The salmon season finishes at the end of August and few expect the licences to be renewed. The reasons are manifold: the waters of the Teifi are now muddy-brown with pollution which makes salmon scarce; the licence fee has steadily risen and there are fears it will break the pounds 1,000 barrier next year; and nearby Cardigan, once a major fishing port, is now more concerned with attracting the boating fraternity on stretches of the river where the netsmen once plied their trade. Even seals rescued by a local sanctuary have developed a taste for salmon dinners.
The fishermen have also been forced to fight legal battles against those who blame them for declining salmon stocks - particularly the angling lobby, who will pay big money to take the fish with rod-and- line further upriver.
Alan Giles, chairman of the St Dogmaels Seine Net Fishermen's Association, said similar problems were faced by netsmen on other Welsh salmon rivers including the Towy and the Nevern. 'We are being forced out. It is becoming too expensive to consider fishing any more.'
Idris Edwards, 79, began net fishing for salmon 60 years ago when 60 men in the village could make a living catching the fish and buyers queued up to whisk the catch to London's Billingsgate market.
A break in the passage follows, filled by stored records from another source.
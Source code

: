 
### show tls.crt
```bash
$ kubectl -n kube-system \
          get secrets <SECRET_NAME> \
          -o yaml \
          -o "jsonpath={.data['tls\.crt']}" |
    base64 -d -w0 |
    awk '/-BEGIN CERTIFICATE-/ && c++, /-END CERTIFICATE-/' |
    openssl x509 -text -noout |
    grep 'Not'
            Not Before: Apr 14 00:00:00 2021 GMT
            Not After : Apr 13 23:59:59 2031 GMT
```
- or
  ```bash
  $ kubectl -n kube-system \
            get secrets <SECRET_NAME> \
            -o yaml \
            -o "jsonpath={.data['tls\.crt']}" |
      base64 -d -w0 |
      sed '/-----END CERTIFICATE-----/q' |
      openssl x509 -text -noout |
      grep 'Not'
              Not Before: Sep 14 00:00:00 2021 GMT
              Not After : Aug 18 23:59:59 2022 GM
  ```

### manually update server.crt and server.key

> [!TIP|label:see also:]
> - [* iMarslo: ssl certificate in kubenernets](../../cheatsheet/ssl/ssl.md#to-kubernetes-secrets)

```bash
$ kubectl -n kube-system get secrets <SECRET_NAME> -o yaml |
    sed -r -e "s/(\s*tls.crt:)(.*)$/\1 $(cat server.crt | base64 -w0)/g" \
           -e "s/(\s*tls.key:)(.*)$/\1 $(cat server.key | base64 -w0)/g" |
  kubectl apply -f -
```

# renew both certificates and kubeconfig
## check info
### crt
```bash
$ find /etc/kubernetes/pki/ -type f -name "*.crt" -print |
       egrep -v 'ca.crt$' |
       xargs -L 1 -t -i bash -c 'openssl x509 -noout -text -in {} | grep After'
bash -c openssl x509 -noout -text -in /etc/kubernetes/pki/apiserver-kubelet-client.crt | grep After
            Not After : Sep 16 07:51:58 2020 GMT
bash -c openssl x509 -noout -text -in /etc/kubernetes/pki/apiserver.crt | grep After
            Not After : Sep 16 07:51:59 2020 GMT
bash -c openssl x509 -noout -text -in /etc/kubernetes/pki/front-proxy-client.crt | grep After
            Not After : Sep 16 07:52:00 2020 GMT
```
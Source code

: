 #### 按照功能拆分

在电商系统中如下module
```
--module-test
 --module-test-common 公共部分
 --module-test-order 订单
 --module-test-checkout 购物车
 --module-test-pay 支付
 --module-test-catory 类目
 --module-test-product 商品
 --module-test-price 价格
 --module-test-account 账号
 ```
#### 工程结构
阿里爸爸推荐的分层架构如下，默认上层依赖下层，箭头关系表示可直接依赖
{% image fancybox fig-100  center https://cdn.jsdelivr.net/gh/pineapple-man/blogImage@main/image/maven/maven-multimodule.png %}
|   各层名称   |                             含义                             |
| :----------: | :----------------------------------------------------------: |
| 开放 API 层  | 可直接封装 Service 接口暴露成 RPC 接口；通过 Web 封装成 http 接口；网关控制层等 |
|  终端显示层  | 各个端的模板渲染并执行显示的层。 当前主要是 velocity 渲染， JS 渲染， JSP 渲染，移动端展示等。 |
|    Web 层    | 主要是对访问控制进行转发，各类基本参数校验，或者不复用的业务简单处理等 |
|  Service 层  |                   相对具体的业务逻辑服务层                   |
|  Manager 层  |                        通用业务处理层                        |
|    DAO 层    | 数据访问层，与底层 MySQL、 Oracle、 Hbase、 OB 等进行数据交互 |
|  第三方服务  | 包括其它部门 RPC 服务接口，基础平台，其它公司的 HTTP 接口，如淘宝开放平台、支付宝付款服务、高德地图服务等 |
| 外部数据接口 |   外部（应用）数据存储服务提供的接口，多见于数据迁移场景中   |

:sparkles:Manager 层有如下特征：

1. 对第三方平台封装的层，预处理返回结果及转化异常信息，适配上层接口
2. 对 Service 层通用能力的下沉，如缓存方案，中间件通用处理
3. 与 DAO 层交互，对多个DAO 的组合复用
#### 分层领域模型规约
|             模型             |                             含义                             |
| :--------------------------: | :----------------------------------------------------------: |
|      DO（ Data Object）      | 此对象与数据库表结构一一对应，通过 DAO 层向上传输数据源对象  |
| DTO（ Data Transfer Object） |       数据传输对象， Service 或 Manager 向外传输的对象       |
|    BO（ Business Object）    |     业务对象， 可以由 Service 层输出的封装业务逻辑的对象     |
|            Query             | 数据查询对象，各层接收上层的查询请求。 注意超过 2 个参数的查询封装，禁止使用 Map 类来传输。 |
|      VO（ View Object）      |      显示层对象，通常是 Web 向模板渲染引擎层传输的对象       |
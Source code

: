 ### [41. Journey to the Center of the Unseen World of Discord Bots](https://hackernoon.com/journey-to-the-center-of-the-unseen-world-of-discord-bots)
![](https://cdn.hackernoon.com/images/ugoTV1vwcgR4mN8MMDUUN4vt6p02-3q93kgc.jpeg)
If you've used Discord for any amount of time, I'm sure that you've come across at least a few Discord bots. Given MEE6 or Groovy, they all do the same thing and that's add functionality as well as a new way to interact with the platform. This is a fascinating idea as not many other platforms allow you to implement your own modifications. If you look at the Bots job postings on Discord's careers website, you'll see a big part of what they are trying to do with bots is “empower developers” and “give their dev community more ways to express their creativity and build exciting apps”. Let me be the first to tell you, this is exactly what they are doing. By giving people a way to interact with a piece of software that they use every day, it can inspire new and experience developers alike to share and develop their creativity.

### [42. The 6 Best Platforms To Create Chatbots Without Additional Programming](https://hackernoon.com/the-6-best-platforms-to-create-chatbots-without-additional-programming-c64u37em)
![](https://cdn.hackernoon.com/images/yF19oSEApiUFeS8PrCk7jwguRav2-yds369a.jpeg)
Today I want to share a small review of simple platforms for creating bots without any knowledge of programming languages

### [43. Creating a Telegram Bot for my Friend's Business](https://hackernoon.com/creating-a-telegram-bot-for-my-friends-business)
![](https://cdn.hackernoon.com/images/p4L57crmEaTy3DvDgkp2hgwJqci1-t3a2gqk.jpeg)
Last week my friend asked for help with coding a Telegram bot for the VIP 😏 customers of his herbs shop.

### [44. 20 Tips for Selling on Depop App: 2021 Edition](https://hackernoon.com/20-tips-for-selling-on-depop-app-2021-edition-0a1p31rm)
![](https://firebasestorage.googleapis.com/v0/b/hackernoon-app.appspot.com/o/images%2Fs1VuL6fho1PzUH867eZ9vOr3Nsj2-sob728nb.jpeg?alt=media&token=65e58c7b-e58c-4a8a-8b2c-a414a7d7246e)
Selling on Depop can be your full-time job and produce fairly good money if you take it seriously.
'Who knows where it has gone wrong: the fish are no longer here,' he said. 'People like to blame the net fishermen, but overfishing by us isn't the answer.'
Now the fishing is little more than a hobby for the remaining three licence holders and the crews that work with them. St Dogmaels is more the preserve of tourists and those who have second homes there. To the chagrin of the Welsh- speaking locals many of the newcomers are English.
At the Ferry Inn pub on the riverside, which proudly displays its Egon Ronay listing and where the locals would not dream of drinking, visitors pour on to the patio as Cyril Burton and his crew sail by plying their 200-yard nets behind them.
They then begin the laborious task of hauling in from the beach. What was once a major industry has become little more than a tourist attraction. For the visitors there were no fish to see as the nets were empty. All the crew caught was a dumped traffic cone.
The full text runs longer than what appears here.